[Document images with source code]
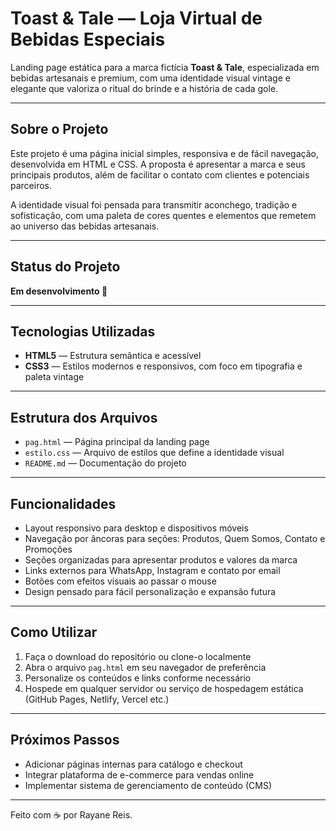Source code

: # Toast & Tale — Loja Virtual de Bebidas Especiais

Landing page estática para a marca fictícia **Toast & Tale**, especializada em bebidas artesanais e premium, com uma identidade visual vintage e elegante que valoriza o ritual do brinde e a história de cada gole.

---

## Sobre o Projeto

Este projeto é uma página inicial simples, responsiva e de fácil navegação, desenvolvida em HTML e CSS. A proposta é apresentar a marca e seus principais produtos, além de facilitar o contato com clientes e potenciais parceiros.

A identidade visual foi pensada para transmitir aconchego, tradição e sofisticação, com uma paleta de cores quentes e elementos que remetem ao universo das bebidas artesanais.

---

## Status do Projeto
**Em desenvolvimento 🚧**

---
## Tecnologias Utilizadas

- **HTML5** — Estrutura semântica e acessível  
- **CSS3** — Estilos modernos e responsivos, com foco em tipografia e paleta vintage

---

## Estrutura dos Arquivos

- `pag.html` — Página principal da landing page  
- `estilo.css` — Arquivo de estilos que define a identidade visual  
- `README.md` — Documentação do projeto

---

## Funcionalidades

- Layout responsivo para desktop e dispositivos móveis  
- Navegação por âncoras para seções: Produtos, Quem Somos, Contato e Promoções  
- Seções organizadas para apresentar produtos e valores da marca  
- Links externos para WhatsApp, Instagram e contato por email  
- Botões com efeitos visuais ao passar o mouse  
- Design pensado para fácil personalização e expansão futura

---

## Como Utilizar

1. Faça o download do repositório ou clone-o localmente  
2. Abra o arquivo `pag.html` em seu navegador de preferência  
3. Personalize os conteúdos e links conforme necessário  
4. Hospede em qualquer servidor ou serviço de hospedagem estática (GitHub Pages, Netlify, Vercel etc.)

---

## Próximos Passos

- Adicionar páginas internas para catálogo e checkout  
- Integrar plataforma de e-commerce para vendas online  
- Implementar sistema de gerenciamento de conteúdo (CMS)  

---

Feito com ☕ por Rayane Reis.
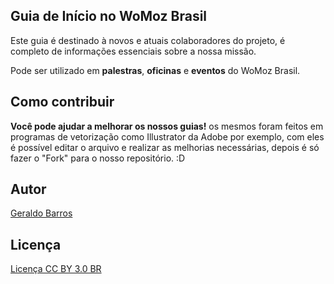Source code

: ## Guia de Início no WoMoz Brasil

Este guia é destinado à novos e atuais colaboradores do projeto, é completo de informações essenciais sobre a nossa missão.

Pode ser utilizado em **palestras**, **oficinas** e **eventos** do WoMoz Brasil.

## Como contribuir
<b>Você pode ajudar a melhorar os nossos guias!</b> os mesmos foram feitos em programas de vetorização como Illustrator da Adobe por exemplo, com eles é possível editar o arquivo e realizar as melhorias necessárias, depois é só fazer o "Fork" para o nosso repositório. :D

## Autor

[Geraldo Barros](https://github.com/barrostecnologia)

## Licença

[Licença CC BY 3.0 BR](LICENSE)
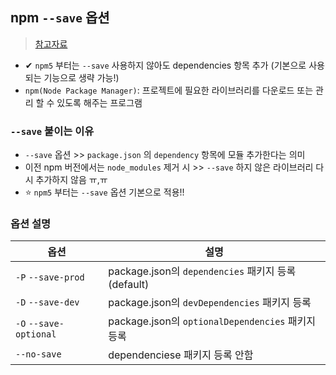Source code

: ## npm `--save` 옵션
> [참고자료](https://xtring-dev.tistory.com/11)
- ✔ `npm5` 부터는 `--save` 사용하지 않아도 dependencies 항목 추가 (기본으로 사용되는 기능으로 생략 가능!)
- `npm(Node Package Manager)`: 프로젝트에 필요한 라이브러리를 다운로드 또는 관리 할 수 있도록 해주는 프로그램

### `--save` 붙이는 이유
- `--save` 옵션 >>  `package.json` 의 `dependency` 항목에 모듈 추가한다는 의미
- 이전 npm 버전에서는 `node_modules` 제거 시 >> `--save` 하지 않은 라이브러리 다시 추가하지 않음 ㅠ,ㅠ 
- ⭐ `npm5` 부터는 `--save` 옵션 기본으로 적용!!

### 옵션 설명
|옵션|설명|
|--|---|
|`-P` `--save-prod`|package.json의 `dependencies` 패키지 등록 (default)|
|`-D` `--save-dev`|package.json의 `devDependencies` 패키지 등록|
|`-O` `--save-optional`|package.json의 `optionalDependencies` 패키지 등록|
|`--no-save`|dependenciese 패키지 등록 안함|
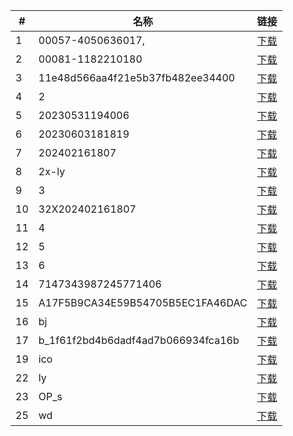 | #   | 名称                        | 链接                      |
| --- | --------------------------- | ------------------------- |
| 1   | 00057-4050636017,      | [下载](./00057-4050636017,.png) |
| 2   | 00081-1182210180      | [下载](./00081-1182210180.jpg) |
| 3   | 11e48d566aa4f21e5b37fb482ee34400      | [下载](./11e48d566aa4f21e5b37fb482ee34400.png) |
| 4   | 2      | [下载](./2.jpg) |
| 5   | 20230531194006      | [下载](./20230531194006.jpg) |
| 6   | 20230603181819      | [下载](./20230603181819.jpg) |
| 7   | 202402161807      | [下载](./202402161807.png) |
| 8   | 2x-ly      | [下载](./2x-ly.png) |
| 9   | 3      | [下载](./3.png) |
| 10   | 32X202402161807      | [下载](./32X202402161807.png) |
| 11   | 4      | [下载](./4.jpg) |
| 12   | 5      | [下载](./5.png) |
| 13   | 6      | [下载](./6.png) |
| 14   | 7147343987245771406      | [下载](./7147343987245771406.png) |
| 15   | A17F5B9CA34E59B54705B5EC1FA46DAC      | [下载](./A17F5B9CA34E59B54705B5EC1FA46DAC.png) |
| 16   | bj      | [下载](./bj.png) |
| 17   | b_1f61f2bd4b6dadf4ad7b066934fca16b      | [下载](./b_1f61f2bd4b6dadf4ad7b066934fca16b.jpg) |
| 19   | ico      | [下载](./ico.png) |
| 22   | ly      | [下载](./ly.png) |
| 23   | OP_s      | [下载](./OP_s.webp) |
| 25   | wd      | [下载](./wd.png) |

WHAT THE EXERCISE ASKS:
Pick out every line above that holds the word "apresentar" and copy it.

RESULT OF THIS EXERCISE:
Este projeto é uma página inicial simples, responsiva e de fácil navegação, desenvolvida em HTML e CSS. A proposta é apresentar a marca e seus principais produtos, além de facilitar o contato com clientes e potenciais parceiros.
- Seções organizadas para apresentar produtos e valores da marca  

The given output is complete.